The road back

I cannot use a mobile phone to make calls from home anymore. Its been the same case for about 6 months now ever since we got the news that there are several V.I.P prisnors residing in the central jail close to our house and thus mobile jammers are being put in place to make sure no attack can be made to rescue them by the long haired posse. Along with the un repayable favour of mobile jammers we also have in our area roads blocked going towards the central jail from midnight till dawn by rangers keeping an unforgiving eye on things. So thats how life is here for us as a family in Karachi and yesterday on eid as I was sitting and thinking about how inconvenient things are, it struck me.

Here I am complaining and cribbing about my phones not working whilst there are a million people living out of their homes due to the operation against the long haired posse in Bannu. A million people, think about that… let it sink in for a bit until you realise the enormity of this situation. They have been forced to leave their homes and run to either their relatives in and around the area or to the camps set up by the army. In this heat, in the month of ramzan sitting there without any news of what has happened to their homes or what will be left to gather when they go back to them. I just spoke to someone who has come here from the U.S to help these people..to help our fellow Pakistanis through this inexplicably difficult time for them and he was telling me that the bannu mission which in his case is a  mobile hospital is going to go on for at least 3 to 4 months. Imagine sitting far away from home having been given the notice of in some cases a few hours before you had to get up and run and not knowing when it will end.
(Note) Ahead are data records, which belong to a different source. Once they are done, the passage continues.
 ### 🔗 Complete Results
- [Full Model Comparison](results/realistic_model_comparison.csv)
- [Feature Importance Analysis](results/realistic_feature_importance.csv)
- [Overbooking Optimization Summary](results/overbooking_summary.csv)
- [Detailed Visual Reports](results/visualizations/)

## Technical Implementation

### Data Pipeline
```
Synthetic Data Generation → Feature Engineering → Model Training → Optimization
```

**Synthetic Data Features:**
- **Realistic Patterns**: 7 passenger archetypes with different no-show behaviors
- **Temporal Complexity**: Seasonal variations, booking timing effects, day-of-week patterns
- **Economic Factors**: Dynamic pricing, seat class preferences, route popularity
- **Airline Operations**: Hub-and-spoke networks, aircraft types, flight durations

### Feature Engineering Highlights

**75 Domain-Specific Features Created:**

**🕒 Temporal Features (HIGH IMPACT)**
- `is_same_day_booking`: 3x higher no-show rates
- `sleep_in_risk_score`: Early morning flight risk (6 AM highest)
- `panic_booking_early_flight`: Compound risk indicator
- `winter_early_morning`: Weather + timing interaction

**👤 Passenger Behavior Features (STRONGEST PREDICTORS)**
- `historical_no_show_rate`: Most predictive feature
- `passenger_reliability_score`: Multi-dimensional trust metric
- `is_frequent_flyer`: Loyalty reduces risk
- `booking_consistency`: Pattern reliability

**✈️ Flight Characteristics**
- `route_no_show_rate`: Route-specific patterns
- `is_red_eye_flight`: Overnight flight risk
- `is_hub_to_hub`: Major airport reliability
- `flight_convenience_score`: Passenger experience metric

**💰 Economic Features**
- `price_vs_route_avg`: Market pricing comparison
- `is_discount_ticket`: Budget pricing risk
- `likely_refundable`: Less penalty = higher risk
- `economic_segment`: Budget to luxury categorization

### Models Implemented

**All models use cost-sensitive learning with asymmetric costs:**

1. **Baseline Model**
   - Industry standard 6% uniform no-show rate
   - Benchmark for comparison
It is when one realises these things that it occurs to the mind just how much has changed in Pakistan due to this militancy and our war against it. Yes I do know some people in Pakistan still believe this is not our war but I think they need to go meet the million I spoke of above when they say that because they have made the ultimate in most cases sacrifice for something we are so callous to be dispassionate about.  One also realizes that the proverbial tunnel and the light at the end of it we kept speaking of a year or so ago is much longer than we thought. Its longer not because we don’t have the capability to battle the militancy but its become longer because the militancy is not clearly defined in our population no more. The TTP and its allies have been influencing our thought process as a society for some time and the hooks have sunk into many a vacuum left by the government. In fact everytime there is a crises in this country, militant organizations get a golden chance to not just display their good graces to the surrounding population by helping them through the crises but are becoming deeper and deeper embedded in the displaced communities of IDP’s because whilst we may sit in the cities and gather food to throw at the throng they are there among them, living with them suffering with them and assuring them that they will still be there when the trucks of rations and the khakis go away.

That is an impact we haven’t done much to combat during the duration of this war and one which is coming back to haunt us slowly and surely. The psychological fallout of our war against terror has been a lot more damaging than even the 50,000 deaths or more we have suffered as a nation. As those that have died are gone but those left behind, and those displaced, those crippled, those who have lost, those who are uprooted measure in much greater numbers and they bring with them a mentality of hopelessness wherever they go. Their future is uncertain their dreams trash and their egos destroyed by having to stand in lines and wait for help. I have seen it in the floods and in the crisis following it in the field with my own eyes what hollow depths eyes hold when pride takes a fall.

It is very convenient of us to speak of the IDP’s as a group, very easy to refer to them as a throng but what we fail to realize is that not many of the IDP’s were people of meager means. However now that they have been put through the collective wringer of war, injustice and the mob mentality facing them daily as they forage for basics of life their mental state will be very prone to suggestion. It is at this very moment that they need counselling for trauma, for stress and a gradual program of rehabilitation back into mainstream society. Whether it is to the small hamlets they may have come from or from towns they need a way back and they need us to hold their hands as they gingerly step back into their lives. The longer we allow them to stay in this helpless state the more the chances of them becoming cannon fodder to the hands of the evil that lurks and lives among them even now.